### Material for this exercise

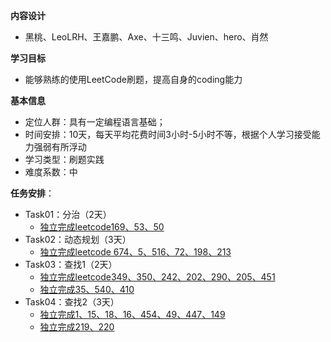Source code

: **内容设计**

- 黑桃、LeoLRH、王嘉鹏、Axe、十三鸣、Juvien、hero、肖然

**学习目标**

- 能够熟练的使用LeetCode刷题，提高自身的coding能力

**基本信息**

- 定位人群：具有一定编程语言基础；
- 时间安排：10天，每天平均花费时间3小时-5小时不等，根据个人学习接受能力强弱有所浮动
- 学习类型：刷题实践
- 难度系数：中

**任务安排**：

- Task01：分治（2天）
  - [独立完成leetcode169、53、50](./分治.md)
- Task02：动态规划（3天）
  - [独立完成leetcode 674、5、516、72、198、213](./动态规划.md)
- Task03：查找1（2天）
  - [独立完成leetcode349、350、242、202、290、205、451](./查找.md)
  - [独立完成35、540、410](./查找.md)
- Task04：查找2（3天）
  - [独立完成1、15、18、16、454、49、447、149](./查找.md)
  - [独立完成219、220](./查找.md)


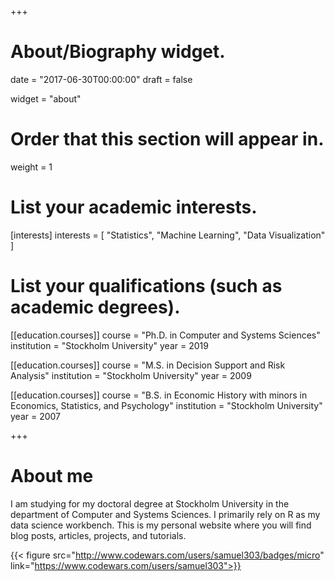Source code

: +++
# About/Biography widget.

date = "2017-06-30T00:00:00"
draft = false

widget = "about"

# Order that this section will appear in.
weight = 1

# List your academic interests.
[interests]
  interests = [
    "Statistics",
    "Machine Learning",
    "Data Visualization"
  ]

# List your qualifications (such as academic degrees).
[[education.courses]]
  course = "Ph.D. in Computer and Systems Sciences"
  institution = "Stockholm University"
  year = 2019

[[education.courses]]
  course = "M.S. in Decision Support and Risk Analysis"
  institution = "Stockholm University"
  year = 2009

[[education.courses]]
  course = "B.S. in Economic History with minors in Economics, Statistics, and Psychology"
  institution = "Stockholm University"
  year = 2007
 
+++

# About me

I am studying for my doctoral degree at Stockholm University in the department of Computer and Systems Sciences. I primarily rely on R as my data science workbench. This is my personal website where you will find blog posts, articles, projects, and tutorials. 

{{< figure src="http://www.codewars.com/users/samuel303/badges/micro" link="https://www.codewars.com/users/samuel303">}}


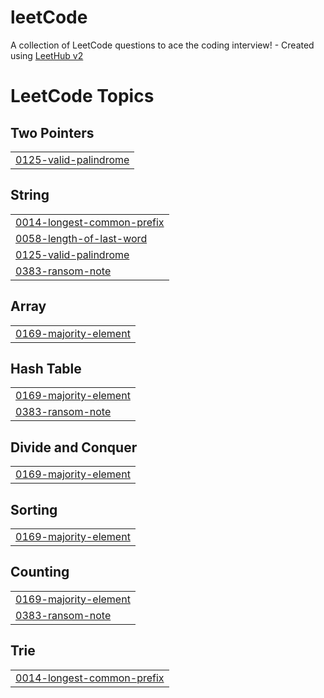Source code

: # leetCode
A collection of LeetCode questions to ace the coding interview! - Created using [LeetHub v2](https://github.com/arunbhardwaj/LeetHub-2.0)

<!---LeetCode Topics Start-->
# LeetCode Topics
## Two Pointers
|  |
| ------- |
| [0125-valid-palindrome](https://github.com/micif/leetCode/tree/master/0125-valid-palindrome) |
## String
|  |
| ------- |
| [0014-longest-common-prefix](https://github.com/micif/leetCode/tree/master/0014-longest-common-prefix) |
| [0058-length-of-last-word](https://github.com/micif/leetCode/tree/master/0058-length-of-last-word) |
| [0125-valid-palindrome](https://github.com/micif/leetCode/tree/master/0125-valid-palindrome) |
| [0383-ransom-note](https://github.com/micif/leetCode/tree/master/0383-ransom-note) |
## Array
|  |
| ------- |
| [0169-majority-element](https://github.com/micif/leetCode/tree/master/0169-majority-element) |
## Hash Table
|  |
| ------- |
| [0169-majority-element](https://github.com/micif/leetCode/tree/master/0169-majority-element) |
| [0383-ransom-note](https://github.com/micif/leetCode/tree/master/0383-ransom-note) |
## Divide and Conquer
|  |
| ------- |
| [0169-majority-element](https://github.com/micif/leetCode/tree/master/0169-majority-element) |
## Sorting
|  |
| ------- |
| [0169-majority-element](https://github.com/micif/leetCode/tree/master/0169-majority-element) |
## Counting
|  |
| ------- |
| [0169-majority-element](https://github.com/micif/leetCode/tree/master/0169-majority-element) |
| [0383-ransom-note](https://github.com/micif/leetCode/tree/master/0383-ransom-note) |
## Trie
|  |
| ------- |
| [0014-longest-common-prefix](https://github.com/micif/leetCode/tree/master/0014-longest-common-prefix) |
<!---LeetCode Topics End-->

### Task description
Strip out the pictures and repeat the listing above exactly.

### Your response
Source code

: **内容设计**

- 黑桃、LeoLRH、王嘉鹏、Axe、十三鸣、Juvien、hero、肖然

**学习目标**

- 能够熟练的使用LeetCode刷题，提高自身的coding能力

**基本信息**

- 定位人群：具有一定编程语言基础；
- 时间安排：10天，每天平均花费时间3小时-5小时不等，根据个人学习接受能力强弱有所浮动
- 学习类型：刷题实践
- 难度系数：中

**任务安排**：

- Task01：分治（2天）
  - [独立完成leetcode169、53、50](./分治.md)
- Task02：动态规划（3天）
  - [独立完成leetcode 674、5、516、72、198、213](./动态规划.md)
- Task03：查找1（2天）
  - [独立完成leetcode349、350、242、202、290、205、451](./查找.md)
  - [独立完成35、540、410](./查找.md)
- Task04：查找2（3天）
  - [独立完成1、15、18、16、454、49、447、149](./查找.md)
  - [独立完成219、220](./查找.md)


Source code

: +++
# About/Biography widget.

date = "2017-06-30T00:00:00"
draft = false

widget = "about"

# Order that this section will appear in.
weight = 1

# List your academic interests.
[interests]
  interests = [
    "Statistics",
    "Machine Learning",
    "Data Visualization"
  ]

# List your qualifications (such as academic degrees).
[[education.courses]]
  course = "Ph.D. in Computer and Systems Sciences"
  institution = "Stockholm University"
  year = 2019

[[education.courses]]
  course = "M.S. in Decision Support and Risk Analysis"
  institution = "Stockholm University"
  year = 2009

[[education.courses]]
  course = "B.S. in Economic History with minors in Economics, Statistics, and Psychology"
  institution = "Stockholm University"
  year = 2007
 
+++

# About me

I am studying for my doctoral degree at Stockholm University in the department of Computer and Systems Sciences. I primarily rely on R as my data science workbench. This is my personal website where you will find blog posts, articles, projects, and tutorials. 

{{< figure src="http://www.codewars.com/users/samuel303/badges/micro" link="https://www.codewars.com/users/samuel303">}}


Source code

: # leetCode
A collection of LeetCode questions to ace the coding interview! - Created using [LeetHub v2](https://github.com/arunbhardwaj/LeetHub-2.0)

<!---LeetCode Topics Start-->
# LeetCode Topics
## Two Pointers
|  |
| ------- |
| [0125-valid-palindrome](https://github.com/micif/leetCode/tree/master/0125-valid-palindrome) |
## String
|  |
| ------- |
| [0014-longest-common-prefix](https://github.com/micif/leetCode/tree/master/0014-longest-common-prefix) |
| [0058-length-of-last-word](https://github.com/micif/leetCode/tree/master/0058-length-of-last-word) |
| [0125-valid-palindrome](https://github.com/micif/leetCode/tree/master/0125-valid-palindrome) |
| [0383-ransom-note](https://github.com/micif/leetCode/tree/master/0383-ransom-note) |
## Array
|  |
| ------- |
| [0169-majority-element](https://github.com/micif/leetCode/tree/master/0169-majority-element) |
## Hash Table
|  |
| ------- |
| [0169-majority-element](https://github.com/micif/leetCode/tree/master/0169-majority-element) |
| [0383-ransom-note](https://github.com/micif/leetCode/tree/master/0383-ransom-note) |
## Divide and Conquer
|  |
| ------- |
| [0169-majority-element](https://github.com/micif/leetCode/tree/master/0169-majority-element) |
## Sorting
|  |
| ------- |
| [0169-majority-element](https://github.com/micif/leetCode/tree/master/0169-majority-element) |
## Counting
|  |
| ------- |
| [0169-majority-element](https://github.com/micif/leetCode/tree/master/0169-majority-element) |
| [0383-ransom-note](https://github.com/micif/leetCode/tree/master/0383-ransom-note) |
## Trie
|  |
| ------- |
| [0014-longest-common-prefix](https://github.com/micif/leetCode/tree/master/0014-longest-common-prefix) |
<!---LeetCode Topics End-->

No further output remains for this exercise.